On one side, it's easy to see the arguments around the so called 'monopoly', if users can go to one platform and get all the content they want and need - be it free or otherwise - it's obvious to see why competitors like Sky, Joost, Virgin Media et al are against the venture.

However, the follow-on effect that such an undoubtedly impressive service will provide to the on-demand market in the UK is undeniable. As TV audiences dwindle, the more people going online for content the better, right?

And, whichever side of the fence you sit on the potential implications for pricing are of significant importance to the marketplace.

Those against Kangaroo have readily bandied about terms such as 'monopoly' and 'cartel'. But, if we live in a truly global digital world, then it's necessary that the UK competes on such a stage and if so Kangaroo would surely be a great example of the UK's best, particularly if Five and other broadcasters jump on board.

Kangaroo and particularly ITV chairman Michael Grade have argued that the delay to Kangaroo will only benefit non-UK players such as Apple and Google who will benefit from attracting UK audiences, to the disadvantage of UK advertisers, producers and viewers.

But, while the broadcasters fight for their piece of pie, perhaps one of the most significant points is being missed - how can the on-demand market be monetised?

Advertisers are reluctant to jump on board a still untested market, with ongoing discussions around CPMs and the merits of pre and post-roll ads versus overlays or otherwise, and none of the players are yet to come up with a workable pricing model for content.

NMA reported this week on ComScore research, which revealed UK audiences were leading the way in online video consumption, with 27.4m UK users tuning in online. Almost half of these viewers were watching via YouTube, which leaves the UK's traditional broadcasters a long way behind the curve.

The CC has quite a task ahead of it if it hopes to wade through this mess and come up with a solution. As one production company head put it: "You're damned if you do and you're damned if you don't."

But perhaps the real hurdle for the marketplace is working out just how anyone, cartels or otherwise, can actually make some money from on-demand. Maybe this is where the real debate should be taking place?

 

Can-do attitude - 20.06.08

The Cyber Lions Awards at Cannes this year were a triumph for the little guys.
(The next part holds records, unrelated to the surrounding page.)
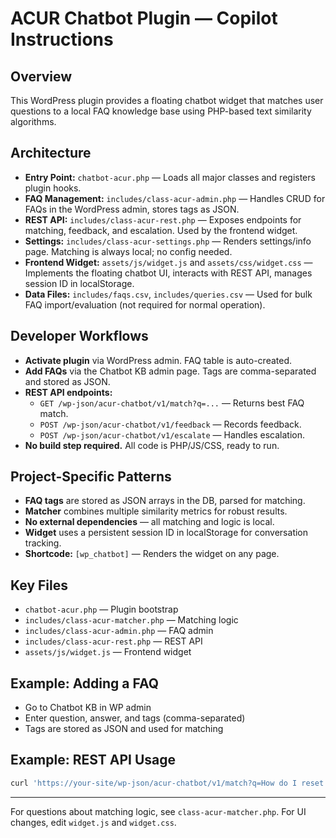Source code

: # ACUR Chatbot Plugin — Copilot Instructions

## Overview
This WordPress plugin provides a floating chatbot widget that matches user questions to a local FAQ knowledge base using PHP-based text similarity algorithms.

## Architecture
- **Entry Point:** `chatbot-acur.php` — Loads all major classes and registers plugin hooks.
- **FAQ Management:** `includes/class-acur-admin.php` — Handles CRUD for FAQs in the WordPress admin, stores tags as JSON.
- **REST API:** `includes/class-acur-rest.php` — Exposes endpoints for matching, feedback, and escalation. Used by the frontend widget.
- **Settings:** `includes/class-acur-settings.php` — Renders settings/info page. Matching is always local; no config needed.
- **Frontend Widget:** `assets/js/widget.js` and `assets/css/widget.css` — Implements the floating chatbot UI, interacts with REST API, manages session ID in localStorage.
- **Data Files:** `includes/faqs.csv`, `includes/queries.csv` — Used for bulk FAQ import/evaluation (not required for normal operation).

## Developer Workflows
- **Activate plugin** via WordPress admin. FAQ table is auto-created.
- **Add FAQs** via the Chatbot KB admin page. Tags are comma-separated and stored as JSON.
- **REST API endpoints:**
  - `GET /wp-json/acur-chatbot/v1/match?q=...` — Returns best FAQ match.
  - `POST /wp-json/acur-chatbot/v1/feedback` — Records feedback.
  - `POST /wp-json/acur-chatbot/v1/escalate` — Handles escalation.
- **No build step required.** All code is PHP/JS/CSS, ready to run.

## Project-Specific Patterns
- **FAQ tags** are stored as JSON arrays in the DB, parsed for matching.
- **Matcher** combines multiple similarity metrics for robust results.
- **No external dependencies** — all matching and logic is local.
- **Widget** uses a persistent session ID in localStorage for conversation tracking.
- **Shortcode:** `[wp_chatbot]` — Renders the widget on any page.

## Key Files
- `chatbot-acur.php` — Plugin bootstrap
- `includes/class-acur-matcher.php` — Matching logic
- `includes/class-acur-admin.php` — FAQ admin
- `includes/class-acur-rest.php` — REST API
- `assets/js/widget.js` — Frontend widget

## Example: Adding a FAQ
- Go to Chatbot KB in WP admin
- Enter question, answer, and tags (comma-separated)
- Tags are stored as JSON and used for matching

## Example: REST API Usage
```bash
curl 'https://your-site/wp-json/acur-chatbot/v1/match?q=How do I reset my password?'
```

---
For questions about matching logic, see `class-acur-matcher.php`. For UI changes, edit `widget.js` and `widget.css`.
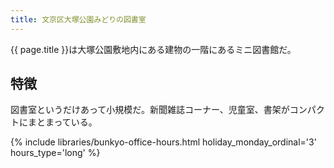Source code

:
 ```yaml
---
title: 文京区大塚公園みどりの図書室
---
```


{{ page.title }}は大塚公園敷地内にある建物の一階にあるミニ図書館だ。

## 特徴

図書室というだけあって小規模だ。新聞雑誌コーナー、児童室、書架がコンパクトにまとまっている。

{% include libraries/bunkyo-office-hours.html
    holiday_monday_ordinal='3'
    hours_type='long' %}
Small independent agencies were up against, and in many cases beat, the heavyweights to take home gongs.

From a shortlist rich with hotshops like AKQA, FarFar, Crispin Porter + Bogusky, R/GA and North Kingdom, small shops like Japan's Projector - a two-man team - and the UK's 21-strong Lean Mean Fighting Machine walked away with the some of the highest honours.
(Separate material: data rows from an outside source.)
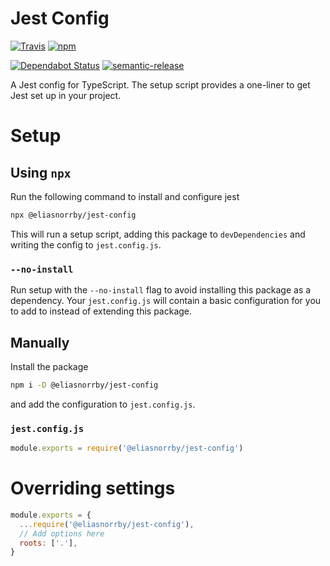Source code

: # Jest Config

[![Travis](https://img.shields.io/travis/com/eliasnorrby/jest-config?style=for-the-badge)](https://travis-ci.com/eliasnorrby/jest-config)
[![npm](https://img.shields.io/npm/v/@eliasnorrby/jest-config?style=for-the-badge)](https://www.npmjs.com/package/@eliasnorrby/jest-config)

[![Dependabot Status](https://api.dependabot.com/badges/status?host=github&repo=eliasnorrby/jest-config)](https://dependabot.com)
[![semantic-release](https://img.shields.io/badge/%20%20%F0%9F%93%A6%F0%9F%9A%80-semantic--release-e10079.svg)](https://github.com/semantic-release/semantic-release)

A Jest config for TypeScript. The setup script provides a one-liner to get Jest
set up in your project.

# Setup

## Using `npx`

Run the following command to install and configure jest

```sh
npx @eliasnorrby/jest-config
```

This will run a setup script, adding this package to `devDependencies` and writing
the config to `jest.config.js`.

### `--no-install`

Run setup with the `--no-install` flag to avoid installing this package as a
dependency. Your `jest.config.js` will contain a basic configuration for you to
add to instead of extending this package.

## Manually

Install the package

```sh
npm i -D @eliasnorrby/jest-config
```

and add the configuration to `jest.config.js`.

### `jest.config.js`

```js
module.exports = require('@eliasnorrby/jest-config')
```

# Overriding settings

```js
module.exports = {
  ...require('@eliasnorrby/jest-config'),
  // Add options here
  roots: ['.'],
}
```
That's not to say the big guys didn't pick up plaudits as well. All the agencies listed above won something, but it was the little-known names that took the Grand Prix: Oslo's Mediafront, 42 Entertainment in the US and Projector.
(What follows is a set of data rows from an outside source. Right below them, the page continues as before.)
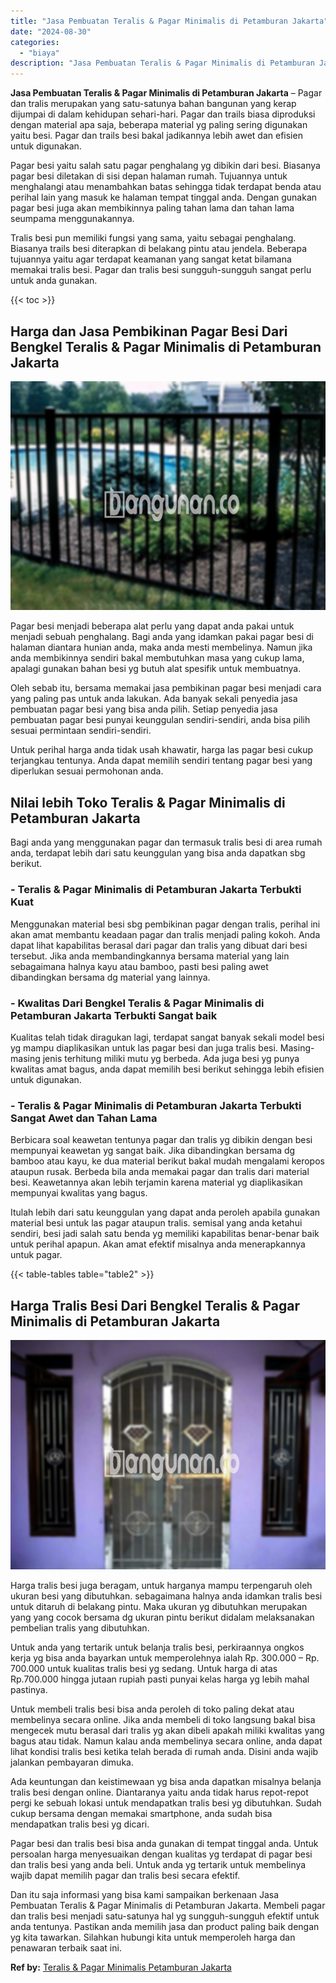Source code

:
 ```yaml
---
title: "Jasa Pembuatan Teralis & Pagar Minimalis di Petamburan Jakarta"
date: "2024-08-30"
categories: 
  - "biaya"
description: "Jasa Pembuatan Teralis & Pagar Minimalis di Petamburan Jakarta. Dan itu saja informasi yang bisa kami sampaikan berkenaan Jasa Pembuatan Teralis & Pagar Mini..."
---
```


**Jasa Pembuatan Teralis & Pagar Minimalis di Petamburan Jakarta** – Pagar dan tralis merupakan yang satu-satunya bahan bangunan yang kerap dijumpai di dalam kehidupan sehari-hari. Pagar dan trails biasa diproduksi dengan material apa saja, beberapa material yg paling sering digunakan yaitu besi. Pagar dan trails besi bakal jadikannya lebih awet dan efisien untuk digunakan.

Pagar besi yaitu salah satu pagar penghalang yg dibikin dari besi. Biasanya pagar besi diletakan di sisi depan halaman rumah. Tujuannya untuk menghalangi atau menambahkan batas sehingga tidak terdapat benda atau perihal lain yang masuk ke halaman tempat tinggal anda. Dengan gunakan pagar besi juga akan membikinnya paling tahan lama dan tahan lama seumpama menggunakannya.

Tralis besi pun memiliki fungsi yang sama, yaitu sebagai penghalang. Biasanya trails besi diterapkan di belakang pintu atau jendela. Beberapa tujuannya yaitu agar terdapat keamanan yang sangat ketat bilamana memakai tralis besi. Pagar dan tralis besi sungguh-sungguh sangat perlu untuk anda gunakan.

{{< toc >}}

## Harga dan Jasa Pembikinan Pagar Besi Dari Bengkel Teralis & Pagar Minimalis di Petamburan Jakarta

![Jasa Pembuatan Teralis & Pagar Minimalis di Petamburan Jakarta](/images/pagar-minimalis-murah-04.png)

Pagar besi menjadi beberapa alat perlu yang dapat anda pakai untuk menjadi sebuah penghalang. Bagi anda yang idamkan pakai pagar besi di halaman diantara hunian anda, maka anda mesti membelinya. Namun jika anda membikinnya sendiri bakal membutuhkan masa yang cukup lama, apalagi gunakan bahan besi yg butuh alat spesifik untuk membuatnya.

Oleh sebab itu, bersama memakai jasa pembikinan pagar besi menjadi cara yang paling pas untuk anda lakukan. Ada banyak sekali penyedia jasa pembuatan pagar besi yang bisa anda pilih. Setiap penyedia jasa pembuatan pagar besi punyai keunggulan sendiri-sendiri, anda bisa pilih sesuai permintaan sendiri-sendiri.

Untuk perihal harga anda tidak usah khawatir, harga las pagar besi cukup terjangkau tentunya. Anda dapat memilih sendiri tentang pagar besi yang diperlukan sesuai permohonan anda.

## Nilai lebih Toko Teralis & Pagar Minimalis di Petamburan Jakarta

Bagi anda yang menggunakan pagar dan termasuk tralis besi di area rumah anda, terdapat lebih dari satu keunggulan yang bisa anda dapatkan sbg berikut.

### \- Teralis & Pagar Minimalis di Petamburan Jakarta Terbukti Kuat

Menggunakan material besi sbg pembikinan pagar dengan tralis, perihal ini akan amat membantu keadaan pagar dan tralis menjadi paling kokoh. Anda dapat lihat kapabilitas berasal dari pagar dan tralis yang dibuat dari besi tersebut. Jika anda membandingkannya bersama material yang lain sebagaimana halnya kayu atau bamboo, pasti besi paling awet dibandingkan bersama dg material yang lainnya.

### \- Kwalitas Dari Bengkel Teralis & Pagar Minimalis di Petamburan Jakarta Terbukti Sangat baik

Kualitas telah tidak diragukan lagi, terdapat sangat banyak sekali model besi yg mampu diaplikasikan untuk las pagar besi dan juga tralis besi. Masing-masing jenis terhitung miliki mutu yg berbeda. Ada juga besi yg punya kwalitas amat bagus, anda dapat memilih besi berikut sehingga lebih efisien untuk digunakan.

### \- Teralis & Pagar Minimalis di Petamburan Jakarta Terbukti Sangat Awet dan Tahan Lama

Berbicara soal keawetan tentunya pagar dan tralis yg dibikin dengan besi mempunyai keawetan yg sangat baik. Jika dibandingkan bersama dg bamboo atau kayu, ke dua material berikut bakal mudah mengalami keropos ataupun rusak. Berbeda bila anda memakai pagar dan tralis dari material besi. Keawetannya akan lebih terjamin karena material yg diaplikasikan mempunyai kwalitas yang bagus.

Itulah lebih dari satu keunggulan yang dapat anda peroleh apabila gunakan material besi untuk las pagar ataupun tralis. semisal yang anda ketahui sendiri, besi jadi salah satu benda yg memiliki kapabilitas benar-benar baik untuk perihal apapun. Akan amat efektif misalnya anda menerapkannya untuk pagar.

{{< table-tables table="table2" >}}

## Harga Tralis Besi Dari Bengkel Teralis & Pagar Minimalis di Petamburan Jakarta

![Jasa Pembuatan Teralis & Pagar Minimalis di Petamburan Jakarta](/images/teralis-minimalis-murah-11.png)

Harga tralis besi juga beragam, untuk harganya mampu terpengaruh oleh ukuran besi yang dibutuhkan. sebagaimana halnya anda idamkan tralis besi untuk ditaruh di belakang pintu. Maka ukuran yg dibutuhkan merupakan yang yang cocok bersama dg ukuran pintu berikut didalam melaksanakan pembelian tralis yang dibutuhkan.

Untuk anda yang tertarik untuk belanja tralis besi, perkiraannya ongkos kerja yg bisa anda bayarkan untuk memperolehnya ialah Rp. 300.000 – Rp. 700.000 untuk kualitas tralis besi yg sedang. Untuk harga di atas Rp.700.000 hingga jutaan rupiah pasti punyai kelas harga yg lebih mahal pastinya.

Untuk membeli tralis besi bisa anda peroleh di toko paling dekat atau membelinya secara online. Jika anda membeli di toko langsung bakal bisa mengecek mutu berasal dari tralis yg akan dibeli apakah miliki kwalitas yang bagus atau tidak. Namun kalau anda membelinya secara online, anda dapat lihat kondisi tralis besi ketika telah berada di rumah anda. Disini anda wajib jalankan pembayaran dimuka.

Ada keuntungan dan keistimewaan yg bisa anda dapatkan misalnya belanja tralis besi dengan online. Diantaranya yaitu anda tidak harus repot-repot pergi ke sebuah lokasi untuk mendapatkan tralis besi yg dibutuhkan. Sudah cukup bersama dengan memakai smartphone, anda sudah bisa mendapatkan tralis besi yg dicari.

Pagar besi dan tralis besi bisa anda gunakan di tempat tinggal anda. Untuk persoalan harga menyesuaikan dengan kualitas yg terdapat di pagar besi dan tralis besi yang anda beli. Untuk anda yg tertarik untuk membelinya wajib dapat memilih pagar dan tralis besi secara efektif.

Dan itu saja informasi yang bisa kami sampaikan berkenaan Jasa Pembuatan Teralis & Pagar Minimalis di Petamburan Jakarta. Membeli pagar dan tralis besi menjadi satu-satunya hal yg sungguh-sungguh efektif untuk anda tentunya. Pastikan anda memilih jasa dan product paling baik dengan yg kita tawarkan. Silahkan hubungi kita untuk memperoleh harga dan penawaran terbaik saat ini.

**Ref by:** [Teralis & Pagar Minimalis Petamburan Jakarta](https://id.wikipedia.org/wiki/Teralis)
Lean Mean's storming performance to win Cyber Agency of the Year, along with two golds, a silver and a bronze Lion, has not only firmly established the creative shop's presence on the international stage, it has helped restore the reputation of the overall UK market.

After what was slated as a lacklustre performance at Cannes last year, the UK digital industry stepped up to the podium to collect 11 coveted Cyber Lions, won by Poke, Glue, BBH, BMB, Archibald Ingall Stretton and The Viral Factory.

It was a bigger swag than achieved by the much-lauded creative hotshops in Brazil and Sweden, and just behind the US, which bagged 15 gongs.

As one Cyber Lions judge told NMA, "For banners, the UK owns online advertising."

There's no denying the market needs to continue to push this creativity and drive innovation across the sector, but this year's festival has proven the UK digital market is in healthy shape.